Posted by Andrew_Smith on Thursday 7th of October 2021.
Working out how long your pension pot will need to last – as life expectancy rises – is worth thinking about sooner than later.
The lockdown caused many people to reassess their lifestyles, which for some meant choosing early retirement. But what retirees have found is that pension pots are not matching the period of time needed to enjoy a comfortable life.
Life expectancy is going up. The Office for National Statistics offers an online calculator which gives an estimate of life expectancy – and with it an idea of how many years people will need their pensions to sustain them.
What’s your number?
The ‘Class of 2021’ report from Standard Life Aberdeen lays out how much value an average pension pot needs – around £366,000 if you multiply the average annual amount retirees surveyed said they would spend (£20,000) by 20 years of post- retirement time. A third said they had less than £100,000 saved.
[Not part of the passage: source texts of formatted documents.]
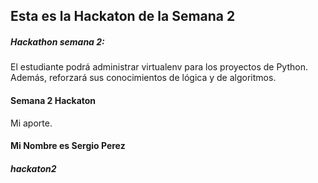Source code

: ## Esta es la Hackaton de la Semana 2
##### Hackathon semana 2:
El estudiante podrá administrar virtualenv para los proyectos de Python. Además, reforzará sus conocimientos de lógica y de algoritmos.
#### Semana 2 Hackaton
Mi aporte.
#### Mi Nombre es Sergio Perez
##### hackaton2
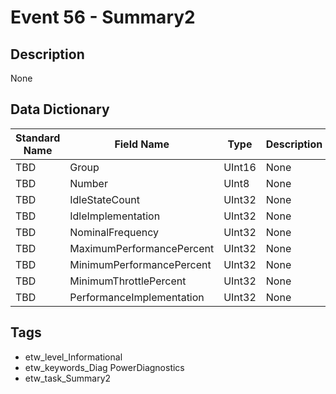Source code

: # Event 56 - Summary2

## Description
None

## Data Dictionary
|Standard Name|Field Name|Type|Description|Sample Value|
|---|---|---|---|---|
|TBD|Group|UInt16|None|`None`|
|TBD|Number|UInt8|None|`None`|
|TBD|IdleStateCount|UInt32|None|`None`|
|TBD|IdleImplementation|UInt32|None|`None`|
|TBD|NominalFrequency|UInt32|None|`None`|
|TBD|MaximumPerformancePercent|UInt32|None|`None`|
|TBD|MinimumPerformancePercent|UInt32|None|`None`|
|TBD|MinimumThrottlePercent|UInt32|None|`None`|
|TBD|PerformanceImplementation|UInt32|None|`None`|

## Tags
* etw_level_Informational
* etw_keywords_Diag PowerDiagnostics
* etw_task_Summary2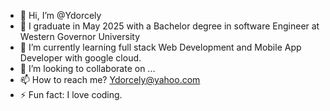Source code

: - 👋 Hi, I’m @Ydorcely
- 👀 I graduate in May 2025 with a Bachelor degree in software Engineer at Western Governor University
- 🌱 I’m currently learning full stack Web Development and Mobile App Developer with google cloud.
- 💞️ I’m looking to collaborate on ...
- 📫 How to reach me? Ydorcely@yahoo.com
- ⚡ Fun fact: I love coding.

<!---
Ydorcely/Ydorcely is a ✨ special ✨ repository because its `README.md` (this file) appears on your GitHub profile.
You can click the Preview link to take a look at your changes.
--->
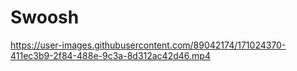 # Swoosh

https://user-images.githubusercontent.com/89042174/171024370-411ec3b9-2f84-488e-9c3a-8d312ac42d46.mp4


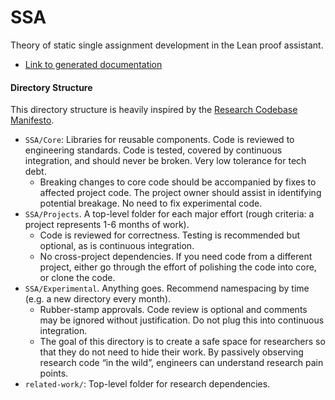 # SSA

Theory of static single assignment development in the Lean
proof assistant.

- [Link to generated documentation](https://opencompl.github.io/ssa/)


#### Directory Structure

This directory structure is heavily inspired by the [Research Codebase Manifesto](https://www.moderndescartes.com/essays/research_code/).


- `SSA/Core`: Libraries for reusable components. Code is reviewed to
  engineering standards. Code is tested, covered by continuous integration, and
  should never be broken. Very low tolerance for tech debt.
    - Breaking changes to core code should be accompanied by fixes to affected
      project code. The project owner should assist in identifying potential
      breakage. No need to fix experimental code.
- `SSA/Projects`. A top-level folder for each major effort (rough criteria: a project represents 1-6 months of work).
    - Code is reviewed for correctness. Testing is recommended but optional, as
      is continuous integration.
    - No cross-project dependencies. If you need code from a different project,
      either go through the effort of polishing the code into core, or clone
      the code.
- `SSA/Experimental`. Anything goes. Recommend namespacing by time (e.g. a new
  directory every month).
    - Rubber-stamp approvals. Code review is optional and comments may be
      ignored without justification. Do not plug this into continuous
      integration.
    - The goal of this directory is to create a safe space for researchers so
      that they do not need to hide their work. By passively observing research
      code “in the wild”, engineers can understand research pain points.
- `related-work/`: Top-level folder for research dependencies.
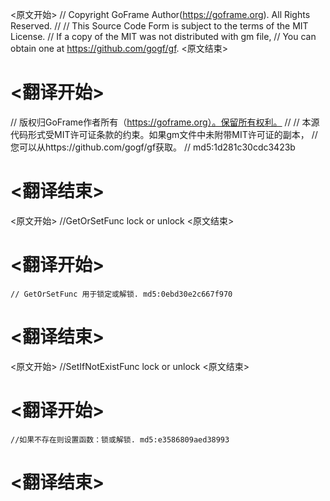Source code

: 
<原文开始>
// Copyright GoFrame Author(https://goframe.org). All Rights Reserved.
//
// This Source Code Form is subject to the terms of the MIT License.
// If a copy of the MIT was not distributed with gm file,
// You can obtain one at https://github.com/gogf/gf.
<原文结束>

# <翻译开始>
// 版权归GoFrame作者所有（https://goframe.org）。保留所有权利。
//
// 本源代码形式受MIT许可证条款的约束。如果gm文件中未附带MIT许可证的副本，
// 您可以从https://github.com/gogf/gf获取。
// md5:1d281c30cdc3423b
# <翻译结束>


<原文开始>
//GetOrSetFunc lock or unlock
<原文结束>

# <翻译开始>
	// GetOrSetFunc 用于锁定或解锁. md5:0ebd30e2c667f970
# <翻译结束>


<原文开始>
//SetIfNotExistFunc lock or unlock
<原文结束>

# <翻译开始>
	//如果不存在则设置函数：锁或解锁. md5:e3586809aed38993
# <翻译结束>

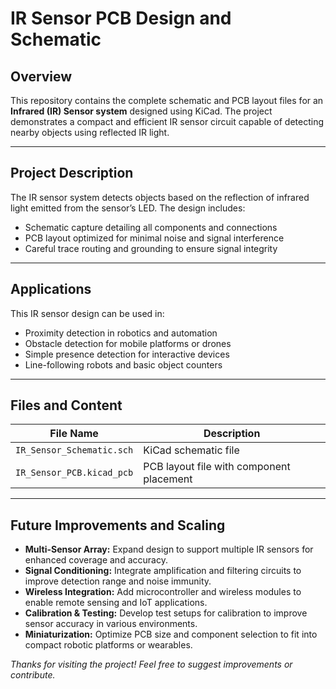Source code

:# IR Sensor PCB Design and Schematic

## Overview  
This repository contains the complete schematic and PCB layout files for an **Infrared (IR) Sensor system** designed using KiCad. The project demonstrates a compact and efficient IR sensor circuit capable of detecting nearby objects using reflected IR light.

---

## Project Description  
The IR sensor system detects objects based on the reflection of infrared light emitted from the sensor’s LED. The design includes:  
- Schematic capture detailing all components and connections  
- PCB layout optimized for minimal noise and signal interference  
- Careful trace routing and grounding to ensure signal integrity  

---

## Applications  
This IR sensor design can be used in:  
- Proximity detection in robotics and automation  
- Obstacle detection for mobile platforms or drones  
- Simple presence detection for interactive devices  
- Line-following robots and basic object counters  

---

## Files and Content

| File Name          | Description                      |
|--------------------|----------------------------------|
| `IR_Sensor_Schematic.sch` | KiCad schematic file              |
| `IR_Sensor_PCB.kicad_pcb` | PCB layout file with component placement |


---

## Future Improvements and Scaling

- **Multi-Sensor Array:** Expand design to support multiple IR sensors for enhanced coverage and accuracy.  
- **Signal Conditioning:** Integrate amplification and filtering circuits to improve detection range and noise immunity.  
- **Wireless Integration:** Add microcontroller and wireless modules to enable remote sensing and IoT applications.  
- **Calibration & Testing:** Develop test setups for calibration to improve sensor accuracy in various environments.  
- **Miniaturization:** Optimize PCB size and component selection to fit into compact robotic platforms or wearables.  



*Thanks for visiting the project! Feel free to suggest improvements or contribute.*
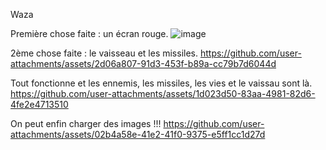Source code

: Waza

Première chose faite : un écran rouge.
![image](https://github.com/user-attachments/assets/33e673ba-ba4f-4fad-b0bf-ec59c7d89511)



2ème chose faite : le vaisseau et les missiles.
https://github.com/user-attachments/assets/2d06a807-91d3-453f-b89a-cc79b7d6044d



Tout fonctionne et les ennemis, les missiles, les vies et le vaissau sont là.
https://github.com/user-attachments/assets/1d023d50-83aa-4981-82d6-4fe2e4713510


On peut enfin charger des images !!!
https://github.com/user-attachments/assets/02b4a58e-41e2-41f0-9375-e5ff1cc1d27d


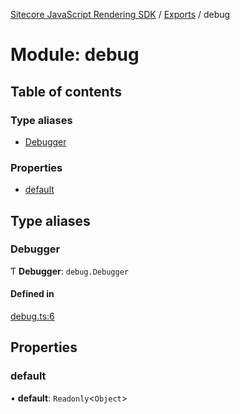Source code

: [Sitecore JavaScript Rendering SDK](../README.md) / [Exports](../modules.md) / debug

# Module: debug

## Table of contents

### Type aliases

- [Debugger](debug.md#debugger)

### Properties

- [default](debug.md#default)

## Type aliases

### Debugger

Ƭ **Debugger**: `debug.Debugger`

#### Defined in

[debug.ts:6](https://github.com/Sitecore/jss/blob/e49fd4cc/packages/sitecore-jss/src/debug.ts#L6)

## Properties

### default

• **default**: `Readonly`<`Object`\>
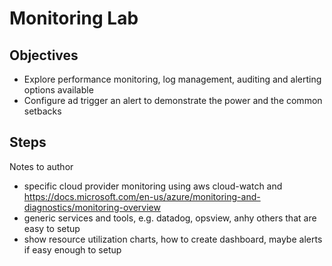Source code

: # Monitoring Lab

## Objectives

* Explore performance monitoring, log management, auditing and alerting options available
* Configure ad trigger an alert to demonstrate the power and the common setbacks

## Steps

Notes to author
* specific cloud provider monitoring using aws cloud-watch and https://docs.microsoft.com/en-us/azure/monitoring-and-diagnostics/monitoring-overview
* generic services and tools, e.g. datadog, opsview, anhy others that are easy to setup
* show resource utilization charts, how to create dashboard, maybe alerts if easy enough to setup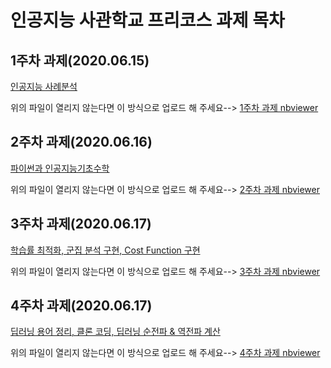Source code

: # 인공지능 사관학교 프리코스 과제 목차

## 1주차 과제(2020.06.15)
[인공지능 사례분석][인공지능 사례분석link]

[인공지능 사례분석link]:https://github.com/kimseongho3077/-1/blob/master/1%EC%A3%BC%EC%B0%A8%EA%B3%BC%EC%A0%9C.ipynb "Go 인공지능 사례분석"

위의 파일이 열리지 않는다면 이 방식으로 업로드 해 주세요-->
[1주차 과제 nbviewer][1주차 과제 nbviewerlink]

[1주차 과제 nbviewerlink]:https://nbviewer.jupyter.org/github/kimseongho3077/-1/blob/master/1%EC%A3%BC%EC%B0%A8%EA%B3%BC%EC%A0%9C.ipynb "Go 1주차 과제 nbviewer"


## 2주차 과제(2020.06.16)
[파이썬과 인공지능기초수학][파이썬과 인공지능기초수학link]

[파이썬과 인공지능기초수학link]:https://github.com/kimseongho3077/-1/blob/master/2%EC%A3%BC%EC%B0%A8%EA%B3%BC%EC%A0%9C.ipynb "Go 파이썬과 인공지능기초수학"

위의 파일이 열리지 않는다면 이 방식으로 업로드 해 주세요-->
[2주차 과제 nbviewer][2주차 과제 nbviewerlink]

[2주차 과제 nbviewerlink]:https://nbviewer.jupyter.org/github/kimseongho3077/-1/blob/master/2%EC%A3%BC%EC%B0%A8%EA%B3%BC%EC%A0%9C.ipynb "Go 2주차 과제 nbviewer"


## 3주차 과제(2020.06.17)
[학습률 최적화, 군집 분석 구현, Cost Function 구현][학습률 최적화, 군집 분석 구현, Cost Function 구현link]

[학습률 최적화, 군집 분석 구현, Cost Function 구현link]:https://github.com/kimseongho3077/-1/blob/master/3%EC%A3%BC%EC%B0%A8_%EA%B3%BC%EC%A0%9C.ipynb "Go 학습률 최적화, 군집 분석 구현, Cost Function 구현"

위의 파일이 열리지 않는다면 이 방식으로 업로드 해 주세요-->
[3주차 과제 nbviewer][3주차 과제 nbviewerlink]

[3주차 과제 nbviewerlink]:https://nbviewer.jupyter.org/github/kimseongho3077/-1/blob/master/3%EC%A3%BC%EC%B0%A8_%EA%B3%BC%EC%A0%9C.ipynb "Go 3주차 과제 nbviewer"



## 4주차 과제(2020.06.17)
[딥러닝 용어 정리, 클론 코딩, 딥러닝 순전파 & 역전파 계산][딥러닝 용어 정리, 클론 코딩, 딥러닝 순전파 & 역전파 계산link]

[딥러닝 용어 정리, 클론 코딩, 딥러닝 순전파 & 역전파 계산link]:https://github.com/kimseongho3077/-1/blob/master/4%EC%A3%BC%EC%B0%A8_%EA%B3%BC%EC%A0%9C.ipynb "Go 딥러닝 용어 정리, 클론 코딩, 딥러닝 순전파 & 역전파 계산"

위의 파일이 열리지 않는다면 이 방식으로 업로드 해 주세요-->
[4주차 과제 nbviewer][4주차 과제 nbviewerlink]

[4주차 과제 nbviewerlink]:https://nbviewer.jupyter.org/github/kimseongho3077/-1/blob/master/4%EC%A3%BC%EC%B0%A8_%EA%B3%BC%EC%A0%9C.ipynb "Go 4주차 과제 nbviewer"



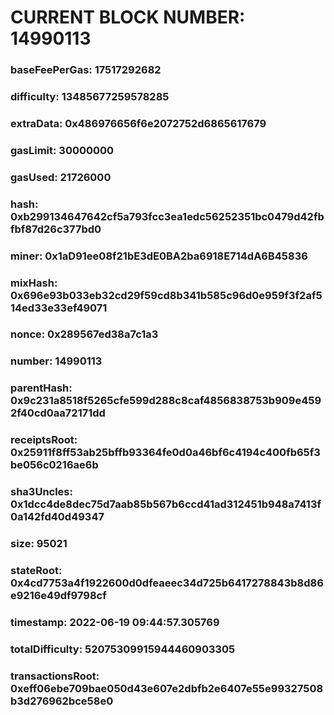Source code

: # CURRENT BLOCK NUMBER: 14990113

### baseFeePerGas: 17517292682
### difficulty: 13485677259578285
### extraData: 0x486976656f6e2072752d6865617679
### gasLimit: 30000000
### gasUsed: 21726000
### hash: 0xb299134647642cf5a793fcc3ea1edc56252351bc0479d42fbfbf87d26c377bd0
### miner: 0x1aD91ee08f21bE3dE0BA2ba6918E714dA6B45836
### mixHash: 0x696e93b033eb32cd29f59cd8b341b585c96d0e959f3f2af514ed33e33ef49071
### nonce: 0x289567ed38a7c1a3
### number: 14990113
### parentHash: 0x9c231a8518f5265cfe599d288c8caf4856838753b909e4592f40cd0aa72171dd
### receiptsRoot: 0x25911f8ff53ab25bffb93364fe0d0a46bf6c4194c400fb65f3be056c0216ae6b
### sha3Uncles: 0x1dcc4de8dec75d7aab85b567b6ccd41ad312451b948a7413f0a142fd40d49347
### size: 95021
### stateRoot: 0x4cd7753a4f1922600d0dfeaeec34d725b6417278843b8d86e9216e49df9798cf
### timestamp: 2022-06-19 09:44:57.305769
### totalDifficulty: 52075309915944460903305
### transactionsRoot: 0xeff06ebe709bae050d43e607e2dbfb2e6407e55e99327508b3d276962bce58e0
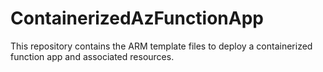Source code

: # ContainerizedAzFunctionApp
This repository contains the ARM template files to deploy a containerized function app and associated resources.
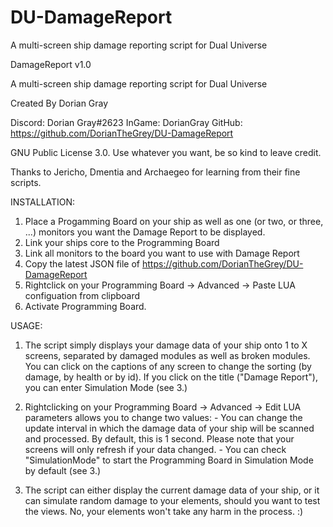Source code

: # DU-DamageReport
A multi-screen ship damage reporting script for Dual Universe

DamageReport v1.0

A multi-screen ship damage reporting script for Dual Universe

Created By Dorian Gray

Discord: Dorian Gray#2623
InGame: DorianGray
GitHub: https://github.com/DorianTheGrey/DU-DamageReport

GNU Public License 3.0. Use whatever you want, be so kind to leave credit.

Thanks to Jericho, Dmentia and Archaegeo for learning from their fine scripts.

INSTALLATION:

1. Place a Progamming Board on your ship as well as one (or two, or three, ...) monitors you want the Damage Report to be displayed.
2. Link your ships core to the Programming Board
3. Link all monitors to the board you want to use with Damage Report
4. Copy the latest JSON file of https://github.com/DorianTheGrey/DU-DamageReport
5. Rightclick on your Programming Board -> Advanced -> Paste LUA configuation from clipboard
6. Activate Programming Board.

USAGE:

1. The script simply displays your damage data of your ship onto 1 to X screens, separated by damaged modules as well as broken modules. You can click on the captions of any screen to change the sorting (by damage, by health or by id). If you click on the title ("Damage Report"), you can enter Simulation Mode (see 3.)

2. Rightclicking on your Programming Board -> Advanced -> Edit LUA parameters allows you to change two values:
    	- You can change the update interval in which the damage data of your ship will be scanned and processed. By default, this is 1 second. Please note that your screens will only refresh if your data changed.
    	- You can check "SimulationMode" to start the Programming Board in Simulation Mode by default (see 3.)
	
3. The script can either display the current damage data of your ship, or it can simulate random damage to your elements, should you want to test the views. No, your elements won't take any harm in the process. :)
Retirees need more than they think
The survey reported that two thirds of retirees were at risk of running out of money post retirement. Along with people living longer (on average, people aged 55 today will live to their mid-to-late 80s) there is the issue of rising inflation which raises the cost of living as years go by. Volatility in the investment markets also adds to the concern for people approaching retirement when it comes to pensions.
How to plan for the years ahead
Those surveyed did have plans to tackle this issue, however. Half of the those surveyed aimed to reduce the amount of money they spent on a day-today basis in order to save for retirement. Other considerations include downsizing their home and seeking part-time work after retirement in order to generate an income.
There is concern among almost half of those surveyed about being financially ready to finish working in the coming year. Yet many are aware of the need to be prepared when it came to their finances post-retirement, making any necessary adjustments – ideally with help from a financial adviser.
Keeping track of workplace pension plans and thinking about consolidating them into one pot might be a good place to start planning towards the goal of making your retirement as financially worry-free as possible.
The value of investments and any income from them can fall as well as rise and you may not get back the original amount invested.